● DATASET EXTRACT
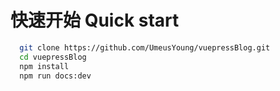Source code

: # 快速开始 Quick start

```bash
  git clone https://github.com/UmeusYoung/vuepressBlog.git
  cd vuepressBlog
  npm install
  npm run docs:dev
```
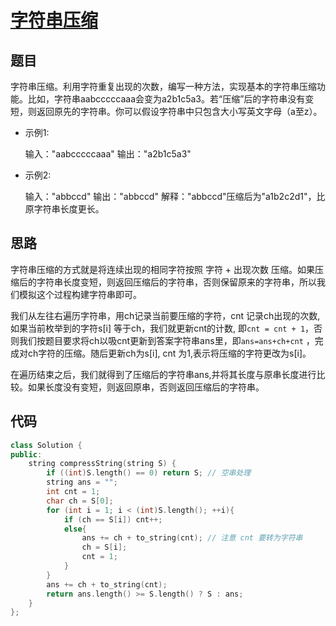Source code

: # [字符串压缩](https://leetcode-cn.com/problems/compress-string-lcci/)

## 题目

字符串压缩。利用字符重复出现的次数，编写一种方法，实现基本的字符串压缩功能。比如，字符串aabcccccaaa会变为a2b1c5a3。若“压缩”后的字符串没有变短，则返回原先的字符串。你可以假设字符串中只包含大小写英文字母（a至z）。

- 示例1:

   输入："aabcccccaaa"
   输出："a2b1c5a3"

- 示例2:

   输入："abbccd"
   输出："abbccd"
   解释："abbccd"压缩后为"a1b2c2d1"，比原字符串长度更长。

## 思路

字符串压缩的方式就是将连续出现的相同字符按照 字符 + 出现次数 压缩。如果压缩后的字符串长度变短，则返回压缩后的字符串，否则保留原来的字符串，所以我们模拟这个过程构建字符串即可。

我们从左往右遍历字符串，用ch记录当前要压缩的字符，cnt 记录ch出现的次数,如果当前枚举到的字符s[i] 等于ch，我们就更新cnt的计数, 即`cnt = cnt + 1`，否则我们按题目要求将ch以吸cnt更新到答案字符串ans里，即`ans=ans+ch+cnt`
，完成对ch字符的压缩。随后更新ch为s[i], cnt 为1,表示将压缩的字符更改为s[i]。

在遍历结束之后，我们就得到了压缩后的字符串ans,并将其长度与原串长度进行比较。如果长度没有变短，则返回原串，否则返回压缩后的字符串。

## 代码

```C++
class Solution {
public:
    string compressString(string S) {
        if ((int)S.length() == 0) return S; // 空串处理
        string ans = "";
        int cnt = 1;
        char ch = S[0];
        for (int i = 1; i < (int)S.length(); ++i){
            if (ch == S[i]) cnt++;
            else{
                ans += ch + to_string(cnt); // 注意 cnt 要转为字符串
                ch = S[i];
                cnt = 1;
            }
        }
        ans += ch + to_string(cnt);
        return ans.length() >= S.length() ? S : ans;
    }
};
```

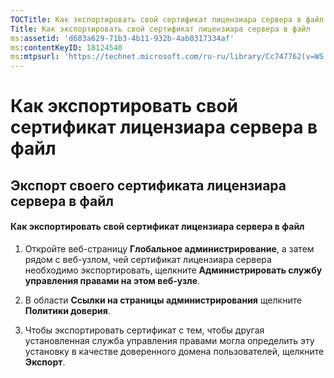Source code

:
```yaml
---
TOCTitle: Как экспортировать свой сертификат лицензиара сервера в файл
Title: Как экспортировать свой сертификат лицензиара сервера в файл
ms:assetid: 'd683a629-71b3-4b11-932b-4ab0317334af'
ms:contentKeyID: 18124540
ms:mtpsurl: 'https://technet.microsoft.com/ru-ru/library/Cc747762(v=WS.10)'
---
```


Как экспортировать свой сертификат лицензиара сервера в файл
============================================================

Экспорт своего сертификата лицензиара сервера в файл
----------------------------------------------------

#### Как экспортировать свой сертификат лицензиара сервера в файл

1.  Откройте веб-страницу **Глобальное администрирование**, а затем рядом с веб-узлом, чей сертификат лицензиара сервера необходимо экспортировать, щелкните **Администрировать службу управления правами на этом веб-узле**.

2.  В области **Ссылки на страницы администрирования** щелкните **Политики доверия**.

3.  Чтобы экспортировать сертификат с тем, чтобы другая установленная служба управления правами могла определить эту установку в качестве доверенного домена пользователей, щелкните **Экспорт**.
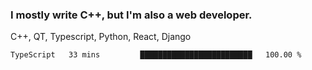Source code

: <h3>I mostly write C++, but I'm also a web developer.</h3>
<p>C++, QT, Typescript, Python, React, Django</p>

<!--START_SECTION:waka-->

```txt
TypeScript   33 mins         █████████████████████████   100.00 %
```

<!--END_SECTION:waka-->

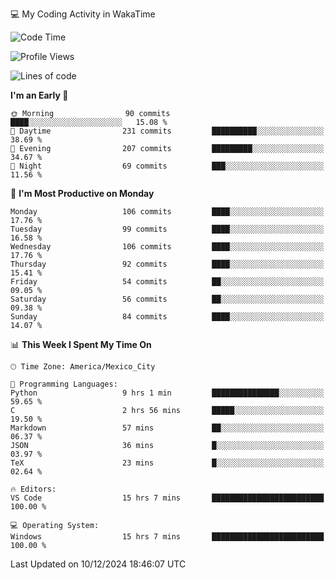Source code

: 💻 My Coding Activity in WakaTime
<!--START_SECTION:waka-->
![Code Time](http://img.shields.io/badge/Code%20Time-141%20hrs%2032%20mins-blue)

![Profile Views](http://img.shields.io/badge/Profile%20Views-5-blue)

![Lines of code](https://img.shields.io/badge/From%20Hello%20World%20I%27ve%20Written-1.8%20million%20lines%20of%20code-blue)

**I'm an Early 🐤** 

```text
🌞 Morning                90 commits          ████░░░░░░░░░░░░░░░░░░░░░   15.08 % 
🌆 Daytime                231 commits         ██████████░░░░░░░░░░░░░░░   38.69 % 
🌃 Evening                207 commits         █████████░░░░░░░░░░░░░░░░   34.67 % 
🌙 Night                  69 commits          ███░░░░░░░░░░░░░░░░░░░░░░   11.56 % 
```
📅 **I'm Most Productive on Monday** 

```text
Monday                   106 commits         ████░░░░░░░░░░░░░░░░░░░░░   17.76 % 
Tuesday                  99 commits          ████░░░░░░░░░░░░░░░░░░░░░   16.58 % 
Wednesday                106 commits         ████░░░░░░░░░░░░░░░░░░░░░   17.76 % 
Thursday                 92 commits          ████░░░░░░░░░░░░░░░░░░░░░   15.41 % 
Friday                   54 commits          ██░░░░░░░░░░░░░░░░░░░░░░░   09.05 % 
Saturday                 56 commits          ██░░░░░░░░░░░░░░░░░░░░░░░   09.38 % 
Sunday                   84 commits          ████░░░░░░░░░░░░░░░░░░░░░   14.07 % 
```


📊 **This Week I Spent My Time On** 

```text
🕑︎ Time Zone: America/Mexico_City

💬 Programming Languages: 
Python                   9 hrs 1 min         ███████████████░░░░░░░░░░   59.65 % 
C                        2 hrs 56 mins       █████░░░░░░░░░░░░░░░░░░░░   19.50 % 
Markdown                 57 mins             ██░░░░░░░░░░░░░░░░░░░░░░░   06.37 % 
JSON                     36 mins             █░░░░░░░░░░░░░░░░░░░░░░░░   03.97 % 
TeX                      23 mins             █░░░░░░░░░░░░░░░░░░░░░░░░   02.64 % 

🔥 Editors: 
VS Code                  15 hrs 7 mins       █████████████████████████   100.00 % 

💻 Operating System: 
Windows                  15 hrs 7 mins       █████████████████████████   100.00 % 
```


 Last Updated on 10/12/2024 18:46:07 UTC
<!--END_SECTION:waka-->
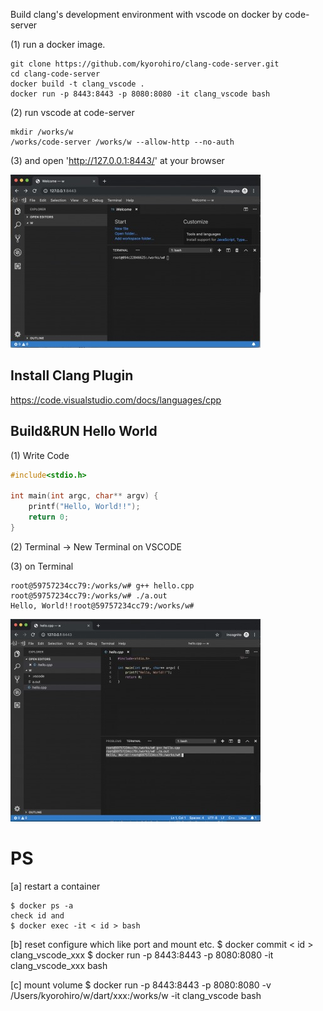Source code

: Build clang's development environment with vscode on docker by code-server


(1) run a docker image.
 
```
git clone https://github.com/kyorohiro/clang-code-server.git
cd clang-code-server
docker build -t clang_vscode .
docker run -p 8443:8443 -p 8080:8080 -it clang_vscode bash
```


(2) run vscode at code-server

```
mkdir /works/w
/works/code-server /works/w --allow-http --no-auth
```

(3) and open 'http://127.0.0.1:8443/' at your browser 

![](root_page.jpg)




## Install Clang Plugin
https://code.visualstudio.com/docs/languages/cpp


## Build&RUN Hello World

(1) Write Code

```hello.cpp
#include<stdio.h>

int main(int argc, char** argv) {
    printf("Hello, World!!");
    return 0;
}
```

(2) Terminal -> New Terminal on VSCODE

(3) on Terminal

```
root@59757234cc79:/works/w# g++ hello.cpp
root@59757234cc79:/works/w# ./a.out 
Hello, World!!root@59757234cc79:/works/w# 
```


![](run_page.jpg)



# PS

[a] restart a container

```
$ docker ps -a
check id and
$ docker exec -it < id > bash
```

[b] reset configure which like port and mount etc.
$ docker commit < id > clang_vscode_xxx
$ docker run -p 8443:8443 -p 8080:8080 -it clang_vscode_xxx bash

[c] mount volume
$ docker run -p 8443:8443 -p 8080:8080 -v /Users/kyorohiro/w/dart/xxx:/works/w -it clang_vscode bash




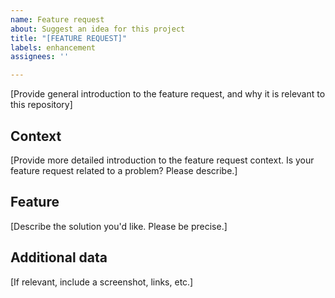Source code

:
 ```yaml
---
name: Feature request
about: Suggest an idea for this project
title: "[FEATURE REQUEST]"
labels: enhancement
assignees: ''

---
```


[Provide general introduction to the feature request, and why it is relevant to this repository]

## Context

[Provide more detailed introduction to the feature request context. Is your feature request related to a problem? Please describe.]

## Feature

[Describe the solution you'd like. Please be precise.]

## Additional data

[If relevant, include a screenshot, links, etc.]
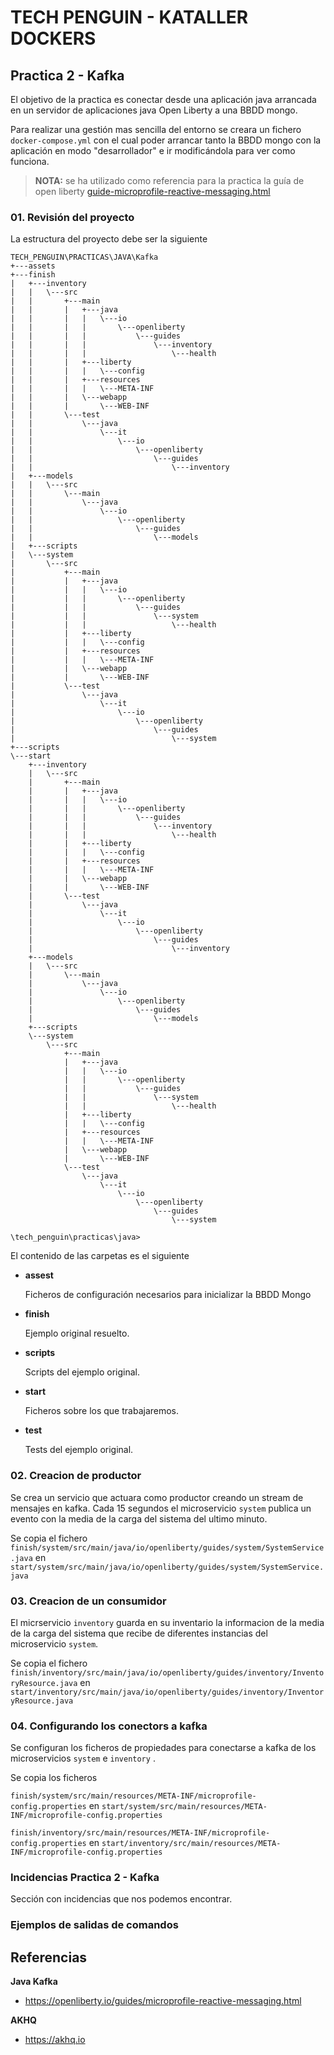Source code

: # TECH PENGUIN - KATALLER DOCKERS





## Practica 2 - Kafka



El objetivo de la practica es conectar desde una aplicación java arrancada en un servidor de aplicaciones java Open Liberty a una BBDD mongo.

Para realizar una gestión mas sencilla del entorno se creara un fichero `docker-compose.yml` con el cual poder arrancar tanto la BBDD mongo con la aplicación en modo "desarrollador" e ir modificándola para ver como funciona.



> **NOTA:** se ha utilizado como referencia para la practica la guía de open liberty [guide-microprofile-reactive-messaging.html](https://openliberty.io/guides/microprofile-reactive-messaging.html) 



### 01. Revisión del proyecto

La estructura del proyecto debe ser la siguiente

```
TECH_PENGUIN\PRACTICAS\JAVA\Kafka
+---assets
+---finish
|   +---inventory
|   |   \---src
|   |       +---main
|   |       |   +---java
|   |       |   |   \---io
|   |       |   |       \---openliberty
|   |       |   |           \---guides
|   |       |   |               \---inventory
|   |       |   |                   \---health
|   |       |   +---liberty
|   |       |   |   \---config
|   |       |   +---resources
|   |       |   |   \---META-INF
|   |       |   \---webapp
|   |       |       \---WEB-INF
|   |       \---test
|   |           \---java
|   |               \---it
|   |                   \---io
|   |                       \---openliberty
|   |                           \---guides
|   |                               \---inventory
|   +---models
|   |   \---src
|   |       \---main
|   |           \---java
|   |               \---io
|   |                   \---openliberty
|   |                       \---guides
|   |                           \---models
|   +---scripts
|   \---system
|       \---src
|           +---main
|           |   +---java
|           |   |   \---io
|           |   |       \---openliberty
|           |   |           \---guides
|           |   |               \---system
|           |   |                   \---health
|           |   +---liberty
|           |   |   \---config
|           |   +---resources
|           |   |   \---META-INF
|           |   \---webapp
|           |       \---WEB-INF
|           \---test
|               \---java
|                   \---it
|                       \---io
|                           \---openliberty
|                               \---guides
|                                   \---system
+---scripts
\---start
    +---inventory
    |   \---src
    |       +---main
    |       |   +---java
    |       |   |   \---io
    |       |   |       \---openliberty
    |       |   |           \---guides
    |       |   |               \---inventory
    |       |   |                   \---health
    |       |   +---liberty
    |       |   |   \---config
    |       |   +---resources
    |       |   |   \---META-INF
    |       |   \---webapp
    |       |       \---WEB-INF
    |       \---test
    |           \---java
    |               \---it
    |                   \---io
    |                       \---openliberty
    |                           \---guides
    |                               \---inventory
    +---models
    |   \---src
    |       \---main
    |           \---java
    |               \---io
    |                   \---openliberty
    |                       \---guides
    |                           \---models
    +---scripts
    \---system
        \---src
            +---main
            |   +---java
            |   |   \---io
            |   |       \---openliberty
            |   |           \---guides
            |   |               \---system
            |   |                   \---health
            |   +---liberty
            |   |   \---config
            |   +---resources
            |   |   \---META-INF
            |   \---webapp
            |       \---WEB-INF
            \---test
                \---java
                    \---it
                        \---io
                            \---openliberty
                                \---guides
                                    \---system

\tech_penguin\practicas\java>
```



El contenido de las carpetas es el siguiente

- **assest**

  Ficheros de configuración necesarios para inicializar la BBDD Mongo

- **finish**

  Ejemplo original resuelto.

- **scripts**

  Scripts del ejemplo original.

- **start**

  Ficheros sobre los que trabajaremos.

- **test**

  Tests del ejemplo original.



### 02. Creacion de productor

Se crea un servicio que actuara como productor creando un stream de mensajes en kafka. Cada 15 segundos el microservicio  `system` publica un evento con la media de la carga del sistema del ultimo minuto.



Se copia el fichero `finish/system/src/main/java/io/openliberty/guides/system/SystemService.java` en `start/system/src/main/java/io/openliberty/guides/system/SystemService.java`





### 03. Creacion de un consumidor

El micrservicio `inventory` guarda en su inventario la informacion de la media de la carga del sistema que recibe de diferentes instancias del microservicio `system`.



Se copia el fichero `finish/inventory/src/main/java/io/openliberty/guides/inventory/InventoryResource.java` en `start/inventory/src/main/java/io/openliberty/guides/inventory/InventoryResource.java`



### 04. Configurando los conectors a kafka

Se configuran los ficheros de propiedades para conectarse a kafka de los microservicios `system` e  `inventory` .



Se copia los ficheros

 `finish/system/src/main/resources/META-INF/microprofile-config.properties` en `start/system/src/main/resources/META-INF/microprofile-config.properties`

`finish/inventory/src/main/resources/META-INF/microprofile-config.properties` en `start/inventory/src/main/resources/META-INF/microprofile-config.properties`





### 



### Incidencias Practica 2 - Kafka

Sección con incidencias que nos podemos encontrar.





### Ejemplos de salidas de comandos






## Referencias







**Java Kafka**

- https://openliberty.io/guides/microprofile-reactive-messaging.html



**AKHQ**

- https://akhq.io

● EXERCISE
Show all lines of the material in which the word "carga" can be found.

● RESPONSE AREA
Se crea un servicio que actuara como productor creando un stream de mensajes en kafka. Cada 15 segundos el microservicio  `system` publica un evento con la media de la carga del sistema del ultimo minuto.
El micrservicio `inventory` guarda en su inventario la informacion de la media de la carga del sistema que recibe de diferentes instancias del microservicio `system`.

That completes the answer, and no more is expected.